OLEH: Khoeri Abdul Muid
Ponco: Mas Silo, aku baru tahu kalau ada kritik soal konteks politik saat Soekarno menyampaikan pidato Pancasila. Jadi, katanya pidato itu terpengaruh oleh situasi politik saat pendudukan Jepang, ya?
Silo: Betul, Ponco. Kritik ini banyak dibahas dalam Jurnal STKIP PGRI Tulungagung dan Jurnal Universitas Sebelas Maret. Banyak akademisi yang menyoroti bagaimana Soekarno mengusung nilai-nilai kebangsaan dalam pidatonya, tapi juga harus menyesuaikan diri dengan situasi politik yang saat itu berada di bawah pendudukan Jepang.
Ponco: Jadi, menurut mereka, ada kepentingan politik Jepang yang ikut mempengaruhi pidato tersebut?
Silo: Iya, itu salah satu kritiknya. Pada masa itu, Jepang berusaha untuk mendapatkan dukungan dari para pemimpin lokal untuk memperkuat posisi mereka di Indonesia. Pancasila, dalam konteks ini, bisa dilihat sebagai bagian dari upaya untuk mendapatkan legitimasi dari Jepang, meski di sisi lain Soekarno juga mengusung semangat kebangsaan dan kemerdekaan.
Ponco: Jadi, ada semacam kompromi politik dalam pidato tersebut?

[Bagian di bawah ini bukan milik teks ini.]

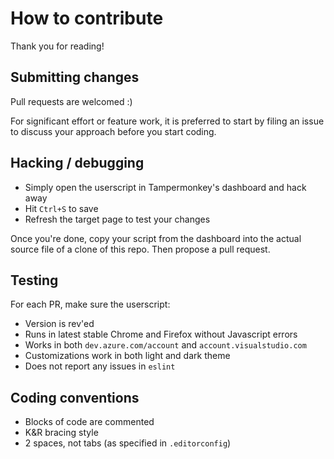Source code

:# How to contribute

Thank you for reading!

## Submitting changes

Pull requests are welcomed :)

For significant effort or feature work, it is preferred to start by filing an issue to discuss your approach before you start coding.

## Hacking / debugging

- Simply open the userscript in Tampermonkey's dashboard and hack away
- Hit `Ctrl+S` to save
- Refresh the target page to test your changes

Once you're done, copy your script from the dashboard into the actual source file of a clone of this repo. Then propose a pull request.

## Testing

For each PR, make sure the userscript:

- Version is rev'ed
- Runs in latest stable Chrome and Firefox without Javascript errors
- Works in both `dev.azure.com/account` and `account.visualstudio.com`
- Customizations work in both light and dark theme
- Does not report any issues in `eslint`

## Coding conventions

- Blocks of code are commented
- K&R bracing style
- 2 spaces, not tabs (as specified in `.editorconfig`)
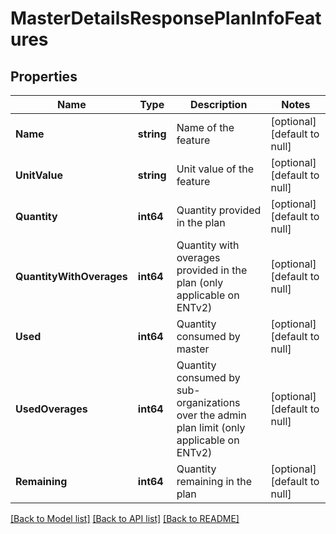 # MasterDetailsResponsePlanInfoFeatures

## Properties
Name | Type | Description | Notes
------------ | ------------- | ------------- | -------------
**Name** | **string** | Name of the feature | [optional] [default to null]
**UnitValue** | **string** | Unit value of the feature | [optional] [default to null]
**Quantity** | **int64** | Quantity provided in the plan | [optional] [default to null]
**QuantityWithOverages** | **int64** | Quantity with overages provided in the plan (only applicable on ENTv2) | [optional] [default to null]
**Used** | **int64** | Quantity consumed by master | [optional] [default to null]
**UsedOverages** | **int64** | Quantity consumed by sub-organizations over the admin plan limit (only applicable on ENTv2) | [optional] [default to null]
**Remaining** | **int64** | Quantity remaining in the plan | [optional] [default to null]

[[Back to Model list]](../README.md#documentation-for-models) [[Back to API list]](../README.md#documentation-for-api-endpoints) [[Back to README]](../README.md)


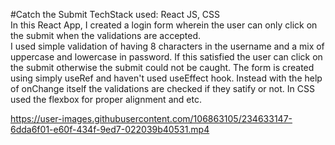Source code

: #Catch the Submit
TechStack used: React JS, CSS
<br>
In this React App, I created a login form wherein the user can only click on the submit when the validations are accepted.
<br>
I used simple validation of having 8 characters in the username and a mix of uppercase and lowercase in password. If this satisfied the user can click on the submit otherwise the submit could not be caught.
The form is created using simply useRef and haven't used useEffect hook. Instead with the help of onChange itself the validations are checked if they satify or not.
In CSS used the flexbox for proper alignment and etc.

https://user-images.githubusercontent.com/106863105/234633147-6dda6f01-e60f-434f-9ed7-022039b40531.mp4

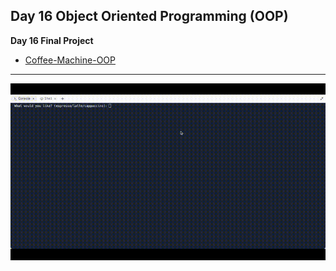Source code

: ## Day 16 Object Oriented Programming (OOP)

**Day 16 Final Project**

- [Coffee-Machine-OOP](https://replit.com/@supercodr/oop-coffee-machine-start)

---

![](coffee-machine.gif)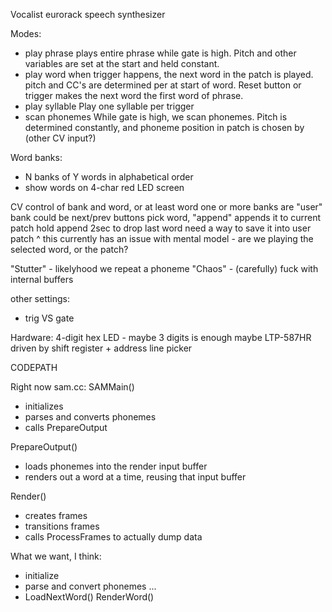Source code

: Vocalist eurorack speech synthesizer

Modes:
- play phrase
plays entire phrase while gate is high.  Pitch and other variables are set at the start and held constant.
- play word
when trigger happens, the next word in the patch is played.  pitch and CC's are determined per at start of word.  Reset button or trigger makes the next word the first word of phrase.
- play syllable
Play one syllable per trigger
- scan phonemes
While gate is high, we scan phonemes.  Pitch is determined constantly, and phoneme position in patch is chosen by (other CV input?)

Word banks:
- N banks of Y words in alphabetical order
- show words on 4-char red LED screen

CV control of bank and word, or at least word
one or more banks are "user"
bank could be next/prev buttons
pick word, "append" appends it to current patch
hold append 2sec to drop last word
need a way to save it into user patch
^ this currently has an issue with mental model - are we playing the selected word, or the patch?

"Stutter" - likelyhood we repeat a phoneme
"Chaos" - (carefully) fuck with internal buffers

other settings:
- trig VS gate

Hardware:
4-digit hex LED - maybe 3 digits is enough
maybe LTP-587HR
driven by shift register + address line picker


CODEPATH

Right now
sam.cc:
SAMMain()
- initializes
- parses and converts phonemes
- calls PrepareOutput

PrepareOutput()
- loads phonemes into the render input buffer
- renders out a word at a time, reusing that input buffer

Render()
- creates frames
- transitions frames
- calls ProcessFrames to actually dump data

What we want, I think:
- initialize
- parse and convert phonemes
...
- LoadNextWord()
RenderWord()
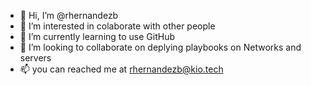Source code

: - 👋 Hi, I’m @rhernandezb
- 👀 I’m interested in colaborate with other people 
- 🌱 I’m currently learning to use GitHub
- 💞️ I’m looking to collaborate on deplying playbooks on Networks and servers
- 📫 you can reached me at rhernandezb@kio.tech

<!---
rhernandezb/rhernandezb is a ✨ special ✨ repository because its `README.md` (this file) appears on your GitHub profile.
You can click the Preview link to take a look at your changes.
--->
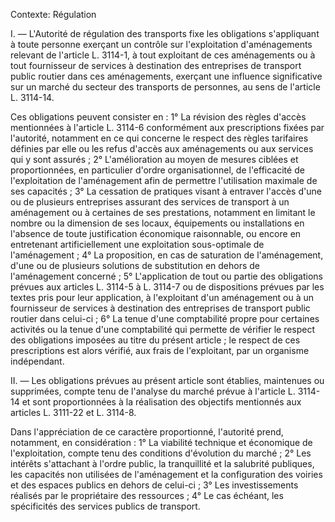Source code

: Contexte: Régulation

I. — L'Autorité de régulation des transports fixe les obligations s'appliquant à toute personne exerçant un contrôle sur l'exploitation d'aménagements relevant de l'article L. 3114-1, à tout exploitant de ces aménagements ou à tout fournisseur de services à destination des entreprises de transport public routier dans ces aménagements, exerçant une influence significative sur un marché du secteur des transports de personnes, au sens de l'article L. 3114-14.

Ces obligations peuvent consister en : 1° La révision des règles d'accès mentionnées à l'article L. 3114-6 conformément aux prescriptions fixées par l'autorité, notamment en ce qui concerne le respect des règles tarifaires définies par elle ou les refus d'accès aux aménagements ou aux services qui y sont assurés ; 2° L'amélioration au moyen de mesures ciblées et proportionnées, en particulier d'ordre organisationnel, de l'efficacité de l'exploitation de l'aménagement afin de permettre l'utilisation maximale de ses capacités ; 3° La cessation de pratiques visant à entraver l'accès d'une ou de plusieurs entreprises assurant des services de transport à un aménagement ou à certaines de ses prestations, notamment en limitant le nombre ou la dimension de ses locaux, équipements ou installations en l'absence de toute justification économique raisonnable, ou encore en entretenant artificiellement une exploitation sous-optimale de l'aménagement ; 4° La proposition, en cas de saturation de l'aménagement, d'une ou de plusieurs solutions de substitution en dehors de l'aménagement concerné ; 5° L'application de tout ou partie des obligations prévues aux articles L. 3114-5 à L. 3114-7 ou de dispositions prévues par les textes pris pour leur application, à l'exploitant d'un aménagement ou à un fournisseur de services à destination des entreprises de transport public routier dans celui-ci ; 6° La tenue d'une comptabilité propre pour certaines activités ou la tenue d'une comptabilité qui permette de vérifier le respect des obligations imposées au titre du présent article ; le respect de ces prescriptions est alors vérifié, aux frais de l'exploitant, par un organisme indépendant.

II. — Les obligations prévues au présent article sont établies, maintenues ou supprimées, compte tenu de l'analyse du marché prévue à l'article L. 3114-14 et sont proportionnées à la réalisation des objectifs mentionnés aux articles L. 3111-22 et L. 3114-8.

Dans l'appréciation de ce caractère proportionné, l'autorité prend, notamment, en considération : 1° La viabilité technique et économique de l'exploitation, compte tenu des conditions d'évolution du marché ; 2° Les intérêts s'attachant à l'ordre public, la tranquillité et la salubrité publiques, les capacités non utilisées de l'aménagement et la configuration des voiries et des espaces publics en dehors de celui-ci ; 3° Les investissements réalisés par le propriétaire des ressources ; 4° Le cas échéant, les spécificités des services publics de transport.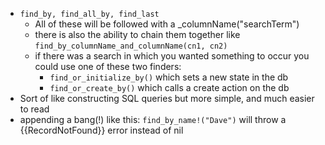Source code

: * `find_by, find_all_by, find_last`
  * All of these will be followed with a _columnName("searchTerm")
  * there is also the ability to chain them together like `find_by_columnName_and_columnName(cn1, cn2)`
  * if there was a search in which you wanted something to occur you could use one of these two finders:
    * `find_or_initialize_by()` which sets a new state in the db
    * `find_or_create_by()` which calls a create action on the db
* Sort of like constructing SQL queries but more simple, and much easier to read
* appending a bang(!) like this: `find_by_name!("Dave")` will throw a {{RecordNotFound}} error instead of nil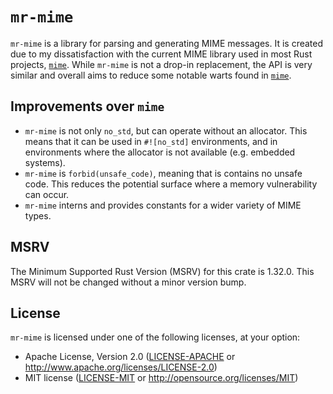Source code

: # `mr-mime`

`mr-mime` is a library for parsing and generating MIME messages. It is created due to my dissatisfaction with the current MIME library used in most Rust projects, [`mime`]. While `mr-mime` is not a drop-in replacement, the API is very similar and overall aims to reduce some notable warts found in [`mime`].

[`mime`]: https://crates.io/crates/mime

## Improvements over `mime`

* `mr-mime` is not only `no_std`, but can operate without an allocator. This means that it can be used in `#![no_std]` environments, and in environments where the allocator is not available (e.g. embedded systems).
* `mr-mime` is `forbid(unsafe_code)`, meaning that is contains no unsafe code. This reduces the potential surface where a memory vulnerability can occur.
* `mr-mime` interns and provides constants for a wider variety of MIME types.

## MSRV

The Minimum Supported Rust Version (MSRV) for this crate is 1.32.0. This MSRV will not be changed without a minor version bump.

## License

`mr-mime` is licensed under one of the following licenses, at your option:

* Apache License, Version 2.0 ([LICENSE-APACHE](LICENSE-APACHE) or http://www.apache.org/licenses/LICENSE-2.0)
* MIT license ([LICENSE-MIT](LICENSE-MIT) or http://opensource.org/licenses/MIT)

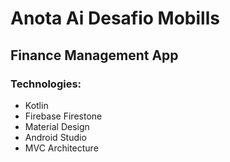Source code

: # Anota Ai Desafio Mobills
## Finance Management App

### Technologies:

- Kotlin
- Firebase Firestone
- Material Design
- Android Studio
- MVC Architecture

Silo: Tepat sekali, Ponco. Meskipun Soekarno dengan tegas mengemukakan nilai-nilai kebangsaan, dalam praktiknya ia harus memperhitungkan realitas politik dan tekanan dari penjajah. Kritik ini muncul karena beberapa pihak merasa bahwa Pancasila, meski bernilai luhur, tidak bisa dipisahkan begitu saja dari pengaruh dan dinamika politik saat pendudukan Jepang.
Ponco: Wah, jadi meski Pancasila itu menjadi dasar negara yang kuat, tetap saja ada pengaruh politik tertentu saat pidato itu disampaikan?
Silo: Betul sekali. Kritik ini tidak mengurangi pentingnya Pancasila sebagai dasar negara, tetapi lebih menyoroti bagaimana Pancasila tidak terlepas dari konteks sejarah dan politik masa itu. Jadi, meskipun pidato itu sangat visioner, ia juga dipengaruhi oleh situasi yang penuh dengan dinamika politik internasional dan kolonialisme.
Kritik ini mengingatkan kita untuk selalu melihat setiap peristiwa sejarah dalam konteksnya, memahami pengaruh yang ada pada saat itu, dan bagaimana hal tersebut membentuk ideologi yang kemudian menjadi dasar negara Indonesia.